Impressed? Ya, I am too. But wait, there's more. If you keep reading right now... You'll see what I have on the hook for this month....


And yes, before you ask, that is a GRE prep book. I am once again considering Grad school. Why? When I figure that out, I'll post about it.

And finally, my new favorite dog toy. Ok so it's not a toy for a dog, it's a toy for a human having to do with a dog. Before you get freaked out, please let me explain. Even though our sweet little boy is a beautiful short-haired... whatever he is. We still cannot seem to keep up with his constant shedding. I mean seriously, we vacuum twice a week and still have to empty (we love our perfect dyson!!) the barrel 5 times for our 1 bedroom apartment. (what am I going to do when we live in a house with children?!?!!?) The solution? Meet the Furminator!!!!!
and the best part, Duncan loves it!! It's like getting his back scratched for a full hour. Talk about a two-for!!! He gets scratched and attention, I get rid of the mounds of hair equalling a large hamster every week. Don't believe me...
aaaaaaaaaaand, that is just one sitting of about 45 minutes. No trick photography or exaggerating! the millers fully support the Furminator!

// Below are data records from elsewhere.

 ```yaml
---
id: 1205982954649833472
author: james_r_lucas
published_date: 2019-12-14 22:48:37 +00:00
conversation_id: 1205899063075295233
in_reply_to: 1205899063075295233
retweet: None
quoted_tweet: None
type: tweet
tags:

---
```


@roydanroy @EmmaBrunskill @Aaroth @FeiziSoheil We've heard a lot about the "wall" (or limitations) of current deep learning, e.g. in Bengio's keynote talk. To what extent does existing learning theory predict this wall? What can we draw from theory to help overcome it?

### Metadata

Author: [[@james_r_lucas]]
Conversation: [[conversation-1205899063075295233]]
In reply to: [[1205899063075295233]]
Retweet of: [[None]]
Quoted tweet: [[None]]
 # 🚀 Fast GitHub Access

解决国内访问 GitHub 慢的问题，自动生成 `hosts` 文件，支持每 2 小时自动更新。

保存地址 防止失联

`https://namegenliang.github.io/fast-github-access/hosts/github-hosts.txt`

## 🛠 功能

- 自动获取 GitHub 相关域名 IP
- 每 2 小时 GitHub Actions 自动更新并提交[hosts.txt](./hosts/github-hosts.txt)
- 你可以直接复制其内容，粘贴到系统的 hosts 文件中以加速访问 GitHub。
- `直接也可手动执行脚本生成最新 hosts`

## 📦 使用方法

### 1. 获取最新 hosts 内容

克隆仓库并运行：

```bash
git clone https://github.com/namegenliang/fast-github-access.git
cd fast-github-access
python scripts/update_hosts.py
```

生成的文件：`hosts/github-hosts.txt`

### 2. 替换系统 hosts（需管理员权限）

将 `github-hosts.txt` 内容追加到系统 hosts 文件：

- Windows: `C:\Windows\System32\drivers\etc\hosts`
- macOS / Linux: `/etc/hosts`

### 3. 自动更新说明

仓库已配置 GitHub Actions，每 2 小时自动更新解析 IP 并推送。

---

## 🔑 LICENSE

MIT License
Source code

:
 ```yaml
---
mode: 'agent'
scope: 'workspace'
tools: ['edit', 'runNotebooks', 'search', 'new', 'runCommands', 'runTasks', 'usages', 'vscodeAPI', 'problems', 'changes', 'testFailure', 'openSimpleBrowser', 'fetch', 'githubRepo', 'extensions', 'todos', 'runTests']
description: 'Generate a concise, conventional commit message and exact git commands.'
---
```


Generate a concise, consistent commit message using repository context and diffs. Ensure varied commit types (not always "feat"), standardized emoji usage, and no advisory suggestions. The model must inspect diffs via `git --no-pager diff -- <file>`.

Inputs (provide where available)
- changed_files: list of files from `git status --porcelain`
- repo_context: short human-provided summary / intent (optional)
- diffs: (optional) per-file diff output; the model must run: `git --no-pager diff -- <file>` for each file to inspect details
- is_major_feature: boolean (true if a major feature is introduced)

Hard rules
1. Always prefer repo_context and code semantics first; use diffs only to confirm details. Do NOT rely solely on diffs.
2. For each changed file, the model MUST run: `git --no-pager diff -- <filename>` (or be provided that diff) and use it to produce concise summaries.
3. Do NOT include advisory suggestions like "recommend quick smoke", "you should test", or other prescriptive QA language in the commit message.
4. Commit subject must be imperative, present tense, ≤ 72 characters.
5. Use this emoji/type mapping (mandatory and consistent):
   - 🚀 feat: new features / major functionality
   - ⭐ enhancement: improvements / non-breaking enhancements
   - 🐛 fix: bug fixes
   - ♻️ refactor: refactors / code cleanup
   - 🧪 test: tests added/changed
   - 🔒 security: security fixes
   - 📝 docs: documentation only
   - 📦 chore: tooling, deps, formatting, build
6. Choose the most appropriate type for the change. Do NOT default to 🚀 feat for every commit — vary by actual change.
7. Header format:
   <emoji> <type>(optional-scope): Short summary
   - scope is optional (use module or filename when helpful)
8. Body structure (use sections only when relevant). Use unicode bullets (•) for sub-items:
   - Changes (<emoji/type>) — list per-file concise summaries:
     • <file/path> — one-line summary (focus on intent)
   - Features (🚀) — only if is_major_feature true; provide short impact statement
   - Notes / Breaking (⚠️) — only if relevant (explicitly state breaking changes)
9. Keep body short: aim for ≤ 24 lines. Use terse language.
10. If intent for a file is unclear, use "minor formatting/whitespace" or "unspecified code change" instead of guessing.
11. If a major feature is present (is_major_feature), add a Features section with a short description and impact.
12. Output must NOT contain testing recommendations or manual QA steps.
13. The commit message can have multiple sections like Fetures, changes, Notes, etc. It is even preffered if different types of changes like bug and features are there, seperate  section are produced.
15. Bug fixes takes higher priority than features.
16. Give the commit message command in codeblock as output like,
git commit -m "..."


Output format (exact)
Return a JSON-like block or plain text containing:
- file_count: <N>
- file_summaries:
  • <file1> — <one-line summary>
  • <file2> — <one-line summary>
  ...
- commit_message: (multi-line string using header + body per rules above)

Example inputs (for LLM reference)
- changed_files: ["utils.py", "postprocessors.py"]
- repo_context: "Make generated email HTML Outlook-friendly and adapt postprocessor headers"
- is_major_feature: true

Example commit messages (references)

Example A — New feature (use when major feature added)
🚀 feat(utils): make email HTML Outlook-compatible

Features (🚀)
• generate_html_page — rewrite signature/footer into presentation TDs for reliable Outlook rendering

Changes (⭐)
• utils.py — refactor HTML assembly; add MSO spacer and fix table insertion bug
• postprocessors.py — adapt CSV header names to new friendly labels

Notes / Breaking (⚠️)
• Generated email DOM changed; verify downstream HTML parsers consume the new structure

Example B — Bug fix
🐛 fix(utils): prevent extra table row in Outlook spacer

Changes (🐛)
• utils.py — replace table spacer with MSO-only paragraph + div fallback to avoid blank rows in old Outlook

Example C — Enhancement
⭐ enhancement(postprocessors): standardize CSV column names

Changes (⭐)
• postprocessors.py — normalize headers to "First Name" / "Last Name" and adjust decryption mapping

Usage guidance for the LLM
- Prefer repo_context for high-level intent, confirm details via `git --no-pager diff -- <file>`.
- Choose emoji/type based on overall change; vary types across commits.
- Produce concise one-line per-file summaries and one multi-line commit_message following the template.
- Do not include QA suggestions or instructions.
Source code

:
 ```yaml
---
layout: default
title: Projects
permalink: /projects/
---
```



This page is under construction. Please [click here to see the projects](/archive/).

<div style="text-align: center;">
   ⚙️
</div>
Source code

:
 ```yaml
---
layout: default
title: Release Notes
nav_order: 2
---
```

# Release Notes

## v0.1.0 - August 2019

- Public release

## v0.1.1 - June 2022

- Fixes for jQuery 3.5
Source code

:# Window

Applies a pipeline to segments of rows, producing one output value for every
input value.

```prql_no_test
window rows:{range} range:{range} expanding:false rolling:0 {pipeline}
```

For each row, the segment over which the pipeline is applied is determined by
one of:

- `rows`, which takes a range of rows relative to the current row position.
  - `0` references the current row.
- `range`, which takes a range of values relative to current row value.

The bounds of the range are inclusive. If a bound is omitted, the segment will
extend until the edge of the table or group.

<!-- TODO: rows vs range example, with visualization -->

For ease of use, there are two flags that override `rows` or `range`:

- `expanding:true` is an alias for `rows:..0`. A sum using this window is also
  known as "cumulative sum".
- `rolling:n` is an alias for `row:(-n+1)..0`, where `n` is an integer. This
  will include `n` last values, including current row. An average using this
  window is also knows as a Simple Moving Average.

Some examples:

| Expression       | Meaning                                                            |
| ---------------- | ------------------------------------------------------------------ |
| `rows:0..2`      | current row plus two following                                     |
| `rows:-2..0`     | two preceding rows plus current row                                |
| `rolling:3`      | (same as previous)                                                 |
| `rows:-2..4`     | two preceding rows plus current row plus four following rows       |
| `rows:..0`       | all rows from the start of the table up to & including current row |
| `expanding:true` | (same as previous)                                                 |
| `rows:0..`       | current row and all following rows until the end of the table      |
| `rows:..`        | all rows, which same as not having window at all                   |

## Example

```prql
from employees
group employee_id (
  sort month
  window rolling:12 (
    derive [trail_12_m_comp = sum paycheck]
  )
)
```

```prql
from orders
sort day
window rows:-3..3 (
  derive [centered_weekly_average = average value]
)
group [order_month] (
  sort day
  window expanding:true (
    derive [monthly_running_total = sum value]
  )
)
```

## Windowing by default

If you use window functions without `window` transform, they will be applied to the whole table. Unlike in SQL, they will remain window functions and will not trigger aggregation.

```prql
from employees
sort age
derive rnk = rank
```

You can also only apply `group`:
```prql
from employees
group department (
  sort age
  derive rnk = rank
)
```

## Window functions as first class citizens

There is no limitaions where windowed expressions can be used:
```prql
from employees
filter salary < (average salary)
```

oh the power of baking soda

So all you super hero moms out there probably already knew about this magic mommy dust but I gotta tell ya, it's news to me. And oh what headlines it has made.

"baking soda and water mixture makes glass-top sparkle"
"soak out the stench of just about everything"
"what you've never cleaned your ipod workout case... where's the baking soda?"
"bath tub +baking soda = pristine comforter"

yup. All in a week. so I now have a top 3 cleaning devices...
1. Magic Eraser
2. Dyson
3. Baking Soda

thank you Anna for the life lessons that have taught me to manage living with a boy :) Check her out at her blog

http://www.askannamoseley.com/


Tuesday, July 5, 2011

A piece of me

I'm not sure why, but the Caylee Anthony case has struck such a deep chord in me. That poor little girl went through so much. so much that we will never even know. I know she is in a better place being loved and held by the God I know . Years ago, my father wrote a beautiful poem. He never got to finish it because he lost his fight with cancer, but in such a dark hour, I fully believe it is still true. So, from the deepest part of my heart, where I keep my dad, here are the words from his heart.

You’ll See When You Get Here

Ken Maddox

February 19, 2005

Our Father’s ways are far above what we can understand

And often we may question the working of His hand

But we can trust His faithfulness, we never have to fear

His plans are always for our good. You’ll see when you get here

I don’t know why the Father chose to take me home this way

Before I had a chance to live and grow and run and play

But being in His presence, there’s no sadness and no tears

Everyone here is so happy. You’ll see when you get here.

Heaven is so very wonderful, and beautiful to see

It’s great to be with Jesus, and hear Him speak to me

And there’s no pain, and no disease, no anger and no fear

There’s only light, and joy and peace, you’ll see when you get here

And though you may sometimes feel that we’re so very far apart

I know that you will always love me and keep me in your heart

For now that I’m in heaven, I see you all so clear

It’s as if we were together. You’ll see when you get here!

The Father had a place prepared. It was something to behold

A mansion of my very own beside a street of gold

A lot of folks here told me that you all were so dear

And they are waiting for you. You’ll see when you get here.

And you won’t feel the sense of loss that’s hurting you today.

Because eternity will have begun and time will have passed away.

And you and I will be together with all who we hold dear

And we’ll never be apart again. You’ll see when you get here.